Suppose we have a vat of 10 million jelly beans, and we want to find the proportion of red ones. We could go through all 10 million jelly beans, but a more efficient method would be to take a sample of jelly beans from random areas of the vat and estimate the proportion.
For instance, in a random sample of 1,000 jelly beans, say we find that 50% are red ones. Because the resulting "50%" is based on only some of the jelly beans, it is subject to some uncertainty or error.
The confidence interval states the margin of error. In this example, there is a 95% chance that the result falls within +/- 3.1% of the sample estimate of 50%.
Example |
||
Formula | Explanation | |
---|---|---|
95% c.i. | = 1.96 * ((p * q)/(n-1))**0.5 | p is the observed proportion q = 1-p n = sample size |
= 1.96 * ((.5 * .5)/(1,000 - 1))**0.5 | 1.96 = z-score for 95% confidence interval | |
= 0.031 or 3.1% |
The size of the margin of error depends on the size of the sample, the observed proportion of red jelly beans, and the total number of jelly beans in the vat. First, the margin of error decreases as the sample size gets larger, though not proportionately. For example, if the sample size was doubled to 2,000, the confidence interval would be +/- 2.2%.
Second, the margin of error would be largest if the observed proportion of red jelly beans was 0.5 and smallest if it was 0 or 1.0. This is because the results from the sample have the highest variability if the observed proportion is at 0.5 and the lowest variability at 0 and 1. Think of it this way: if there were no red jelly beans in the vat, all of the samples drawn would have the same result - a proportion of 0. Since there would be no variability in the results, there would be no margin of error. But as the observed proportion gets closer to 0.5, there is greater variation in the results and a greater margin of error.

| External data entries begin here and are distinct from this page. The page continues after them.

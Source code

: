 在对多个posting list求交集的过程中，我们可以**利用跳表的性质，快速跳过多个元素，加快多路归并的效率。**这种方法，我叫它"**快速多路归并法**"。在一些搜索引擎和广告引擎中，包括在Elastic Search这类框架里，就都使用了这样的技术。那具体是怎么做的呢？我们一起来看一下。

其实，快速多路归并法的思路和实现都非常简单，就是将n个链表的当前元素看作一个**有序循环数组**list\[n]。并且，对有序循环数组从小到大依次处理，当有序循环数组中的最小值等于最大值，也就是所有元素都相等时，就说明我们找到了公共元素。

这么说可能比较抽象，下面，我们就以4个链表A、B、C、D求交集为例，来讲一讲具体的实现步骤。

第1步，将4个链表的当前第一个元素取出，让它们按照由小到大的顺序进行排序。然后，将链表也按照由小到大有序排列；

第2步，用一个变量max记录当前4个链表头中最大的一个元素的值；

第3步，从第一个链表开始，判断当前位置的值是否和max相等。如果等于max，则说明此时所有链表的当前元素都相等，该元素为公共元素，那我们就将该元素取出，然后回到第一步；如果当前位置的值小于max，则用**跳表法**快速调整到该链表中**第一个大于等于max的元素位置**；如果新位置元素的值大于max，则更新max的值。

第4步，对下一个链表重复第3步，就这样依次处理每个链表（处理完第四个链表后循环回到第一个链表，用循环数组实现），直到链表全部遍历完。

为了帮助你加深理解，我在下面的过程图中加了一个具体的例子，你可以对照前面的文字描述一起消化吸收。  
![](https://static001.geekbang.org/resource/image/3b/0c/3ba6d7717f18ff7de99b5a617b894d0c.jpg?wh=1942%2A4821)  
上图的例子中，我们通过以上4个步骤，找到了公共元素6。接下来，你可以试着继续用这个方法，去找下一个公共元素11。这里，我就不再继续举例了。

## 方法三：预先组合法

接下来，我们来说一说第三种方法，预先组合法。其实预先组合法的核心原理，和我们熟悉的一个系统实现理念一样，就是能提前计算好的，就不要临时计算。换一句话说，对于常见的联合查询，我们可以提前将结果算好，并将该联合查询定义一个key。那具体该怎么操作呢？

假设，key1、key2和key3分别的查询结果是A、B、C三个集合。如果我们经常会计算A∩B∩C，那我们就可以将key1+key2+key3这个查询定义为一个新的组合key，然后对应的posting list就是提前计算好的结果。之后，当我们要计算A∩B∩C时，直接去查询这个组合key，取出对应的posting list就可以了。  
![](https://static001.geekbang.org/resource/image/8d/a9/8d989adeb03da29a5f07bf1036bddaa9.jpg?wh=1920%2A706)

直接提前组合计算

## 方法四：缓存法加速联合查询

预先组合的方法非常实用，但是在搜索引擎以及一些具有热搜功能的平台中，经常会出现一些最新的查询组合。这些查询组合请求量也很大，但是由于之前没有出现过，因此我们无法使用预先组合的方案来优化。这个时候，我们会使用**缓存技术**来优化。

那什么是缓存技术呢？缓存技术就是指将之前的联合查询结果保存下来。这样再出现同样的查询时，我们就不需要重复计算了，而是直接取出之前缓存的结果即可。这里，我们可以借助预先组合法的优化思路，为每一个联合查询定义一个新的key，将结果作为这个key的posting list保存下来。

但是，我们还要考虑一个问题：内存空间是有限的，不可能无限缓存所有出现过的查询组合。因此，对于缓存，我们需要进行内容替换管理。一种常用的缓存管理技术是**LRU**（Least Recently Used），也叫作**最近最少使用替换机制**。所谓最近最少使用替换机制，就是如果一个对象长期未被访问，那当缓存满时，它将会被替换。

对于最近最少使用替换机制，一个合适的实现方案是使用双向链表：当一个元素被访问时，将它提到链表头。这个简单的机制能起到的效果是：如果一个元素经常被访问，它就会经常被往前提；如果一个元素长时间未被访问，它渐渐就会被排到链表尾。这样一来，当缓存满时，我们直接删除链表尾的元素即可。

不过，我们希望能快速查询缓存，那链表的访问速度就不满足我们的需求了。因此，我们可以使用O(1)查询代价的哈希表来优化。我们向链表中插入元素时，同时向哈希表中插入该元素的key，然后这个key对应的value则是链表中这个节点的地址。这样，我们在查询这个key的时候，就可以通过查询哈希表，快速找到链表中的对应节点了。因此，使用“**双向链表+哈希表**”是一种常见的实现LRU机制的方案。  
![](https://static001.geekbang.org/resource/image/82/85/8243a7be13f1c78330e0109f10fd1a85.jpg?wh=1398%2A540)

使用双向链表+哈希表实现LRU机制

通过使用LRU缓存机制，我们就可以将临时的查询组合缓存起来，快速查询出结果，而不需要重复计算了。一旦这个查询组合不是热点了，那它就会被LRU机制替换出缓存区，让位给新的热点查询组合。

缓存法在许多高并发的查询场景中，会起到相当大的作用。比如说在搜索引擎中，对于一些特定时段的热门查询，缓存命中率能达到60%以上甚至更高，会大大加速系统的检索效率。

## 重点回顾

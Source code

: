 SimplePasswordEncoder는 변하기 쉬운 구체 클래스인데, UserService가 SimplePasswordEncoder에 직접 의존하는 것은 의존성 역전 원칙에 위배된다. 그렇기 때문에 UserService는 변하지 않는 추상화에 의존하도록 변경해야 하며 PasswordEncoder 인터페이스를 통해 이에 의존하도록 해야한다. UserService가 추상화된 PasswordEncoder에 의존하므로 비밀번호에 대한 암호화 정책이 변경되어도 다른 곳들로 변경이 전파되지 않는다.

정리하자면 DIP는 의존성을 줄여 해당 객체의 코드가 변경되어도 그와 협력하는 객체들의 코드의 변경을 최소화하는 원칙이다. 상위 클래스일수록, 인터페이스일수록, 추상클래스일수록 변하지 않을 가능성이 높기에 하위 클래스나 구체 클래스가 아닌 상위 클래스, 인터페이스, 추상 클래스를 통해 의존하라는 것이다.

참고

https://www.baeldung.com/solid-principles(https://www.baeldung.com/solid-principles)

Finally, the margin of error also depends on the population size. The smaller the population, or in this case, total number of jelly beans, the smaller the sample necessary to attain a given margin of error, though not proportionately. For instance, with a population of 10 million, a sample of 1,000 would result in a confidence interval of +/- 3.1%. If the population was 100,000, a sample of 990 would result in the same confidence interval of +/- 3.1%.